Photo by LSU Athletics
By Hunt Palmer
The 2025 College World Series fires up Friday afternoon.
Charles Schwab Field will be buzzing for what feels like a wide-open event. LSU’s side of the bracket, which includes No. 3 seed Arkansas, No. 15 seed UCLA and Murray State, gets things rolling Saturday as part of a double header.
One of those four teams will emerge from the bracket and play in the championship series beginning Saturday June 21.
We’ll take a look at all four teams as part of our Bracket Breakdown series, examining their path to this point, strengths, weaknesses and more.
We finish up with the No. 6 national seed–LSU.
HOW’D THEY GET HERE
LSU never really slumped this year. The Tigers started 22-1, never lost back-to-back series and only lost consecutive games four times.
Seven of the 10 SEC series were wins, and the Tigers swept three of them. LSU won games against aces like Jared Spencer (Texas), Pico Kohn (Mississippi State), Kyson Witherspoon (Oklahoma), Zach Root (Arkansas), Liam Doyle (Tennessee) and Griffin Kirn (West Virginia).
Steady is probably more apt than spectacular, although LSU’s top two arms have been that for the second half of the season.
The Tiger offense finished the year fourth in the SEC runs per game, second in on base percentage, fifth in slugging, sixth in home runs and second in doubles.
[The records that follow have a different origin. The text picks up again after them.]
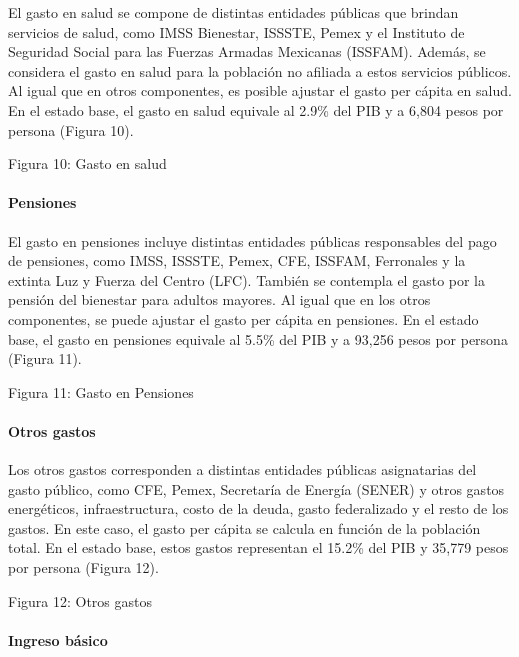 El gasto en salud se compone de distintas entidades públicas que brindan
servicios de salud, como IMSS Bienestar, ISSSTE, Pemex y el Instituto de
Seguridad Social para las Fuerzas Armadas Mexicanas (ISSFAM). Además, se
considera el gasto en salud para la población no afiliada a estos
servicios públicos. Al igual que en otros componentes, es posible
ajustar el gasto per cápita en salud. En el estado base, el gasto en
salud equivale al 2.9\% del PIB y a 6,804 pesos por persona (Figura 10).

Figura 10: Gasto en salud


\hypertarget{pensiones}{%
\paragraph{Pensiones}\label{pensiones}}

El gasto en pensiones incluye distintas entidades públicas responsables
del pago de pensiones, como IMSS, ISSSTE, Pemex, CFE, ISSFAM, Ferronales
y la extinta Luz y Fuerza del Centro (LFC). También se contempla el
gasto por la pensión del bienestar para adultos mayores. Al igual que en
los otros componentes, se puede ajustar el gasto per cápita en
pensiones. En el estado base, el gasto en pensiones equivale al 5.5\%
del PIB y a 93,256 pesos por persona (Figura 11).

Figura 11: Gasto en Pensiones


\hypertarget{otros-gastos}{%
\paragraph{Otros gastos}\label{otros-gastos}}

Los otros gastos corresponden a distintas entidades públicas
asignatarias del gasto público, como CFE, Pemex, Secretaría de Energía
(SENER) y otros gastos energéticos, infraestructura, costo de la deuda,
gasto federalizado y el resto de los gastos. En este caso, el gasto per
cápita se calcula en función de la población total. En el estado base,
estos gastos representan el 15.2\% del PIB y 35,779 pesos por persona
(Figura 12).

Figura 12: Otros gastos


\hypertarget{ingreso-buxe1sico}{%
\paragraph{\texorpdfstring{ Ingreso
básico}{ Ingreso básico}}\label{ingreso-buxe1sico}}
The postseason draw was favorable. LSU got the lowest RPI in the field as the No. 4 seed in the Baton Rouge Regional and found themselves behind 5-1 early in game seven. The Big 12 champion West Virginia Mountaineers got to Baton Rouge low on reliable arms, and the Tiger offense swallowed that staff whole over two games, scoring 28 runs in 17 innings.
WHY THEY’LL ADVANCE
Statistically, no one boasts a better 1-2 punch in the rotation than LSU’s Kade Anderson and Anthony Eyanson. Doyle leads the country in strikeouts with 164, and his season is done. Anderson will tie him with his first Omaha punch out and pass him with the second. Eyanson’s 142 are good for third nationally.
LSU is 13-2 in the last 15 games started by either Anderson or Eyanson. If that holds through Monday, LSU will be in the driver’s seat of the bracket.
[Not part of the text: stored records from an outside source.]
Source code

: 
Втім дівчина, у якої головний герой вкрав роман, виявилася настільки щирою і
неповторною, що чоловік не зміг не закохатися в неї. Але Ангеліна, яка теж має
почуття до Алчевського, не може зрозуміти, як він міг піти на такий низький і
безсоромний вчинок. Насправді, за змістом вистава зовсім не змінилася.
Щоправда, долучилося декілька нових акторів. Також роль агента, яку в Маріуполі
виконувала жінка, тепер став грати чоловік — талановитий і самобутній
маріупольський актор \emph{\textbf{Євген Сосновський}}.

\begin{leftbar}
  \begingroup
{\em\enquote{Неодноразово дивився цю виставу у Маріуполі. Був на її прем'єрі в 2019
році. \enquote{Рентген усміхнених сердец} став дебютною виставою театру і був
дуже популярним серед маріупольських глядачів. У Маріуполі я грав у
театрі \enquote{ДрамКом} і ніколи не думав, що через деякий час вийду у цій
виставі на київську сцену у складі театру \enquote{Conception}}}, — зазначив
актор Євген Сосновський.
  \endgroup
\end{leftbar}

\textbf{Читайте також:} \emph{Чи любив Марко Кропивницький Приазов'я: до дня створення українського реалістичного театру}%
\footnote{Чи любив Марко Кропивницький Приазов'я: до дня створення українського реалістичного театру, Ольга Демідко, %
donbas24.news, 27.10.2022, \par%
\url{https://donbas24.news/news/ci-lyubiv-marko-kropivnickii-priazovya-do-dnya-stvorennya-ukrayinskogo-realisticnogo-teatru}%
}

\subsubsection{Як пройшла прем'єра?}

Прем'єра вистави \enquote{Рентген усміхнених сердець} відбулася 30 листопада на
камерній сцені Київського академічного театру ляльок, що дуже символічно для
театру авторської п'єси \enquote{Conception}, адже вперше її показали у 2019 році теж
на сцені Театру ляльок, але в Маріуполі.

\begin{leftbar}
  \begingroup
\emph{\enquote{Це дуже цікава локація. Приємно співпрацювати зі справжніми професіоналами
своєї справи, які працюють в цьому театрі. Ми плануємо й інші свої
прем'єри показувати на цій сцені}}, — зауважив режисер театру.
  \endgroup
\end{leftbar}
The Tigers also play excellent defense, fielding a healthy .981. Steven Milam and Daniel Dickinson are as good a middle infield combination as there was in the country this year, and the outfield play of Derek Curiel, Chris Stanfield, Josh Pearson and Jake Brown has been excellent all season.
LSU’s weaknesses, namely the bullpen but including random offensive lulls, are both loaded with talent. Those same relievers dominated West Virginia last week when the Mountaineers worked Anderson and Eyanson hard.
When a weakness potentially involves Chase Shores’s 101 mph fastball, Zac Cowan’s 3.09 ERA, Jacob Mayers and Mavrick Rizy’s big league stuff and Casan Evans, it can become a strength very quickly.
WHY THEY WON’T
All due respect to Coastal Carolina’s 23-game win streak on the other side, but the Tigers draw Omaha’s most talented, confident club right out of the gate. That’s the Hogs.
When Arkansas is at its best, it’s quite the machine. Texas and Tennessee found that out. Root is a big part of that, and he happens to be left-handed which has given LSU some issues.
The Tigers’ team OPS vs. righties is .948 (22nd nationally). It’s .891 against lefties (58th nationally). It’s not a disastrous fall off, but LSU prefers to hit right handers. Root and Arkansas freshman reliever Cole Gibler are two of the toughest lefties in the field.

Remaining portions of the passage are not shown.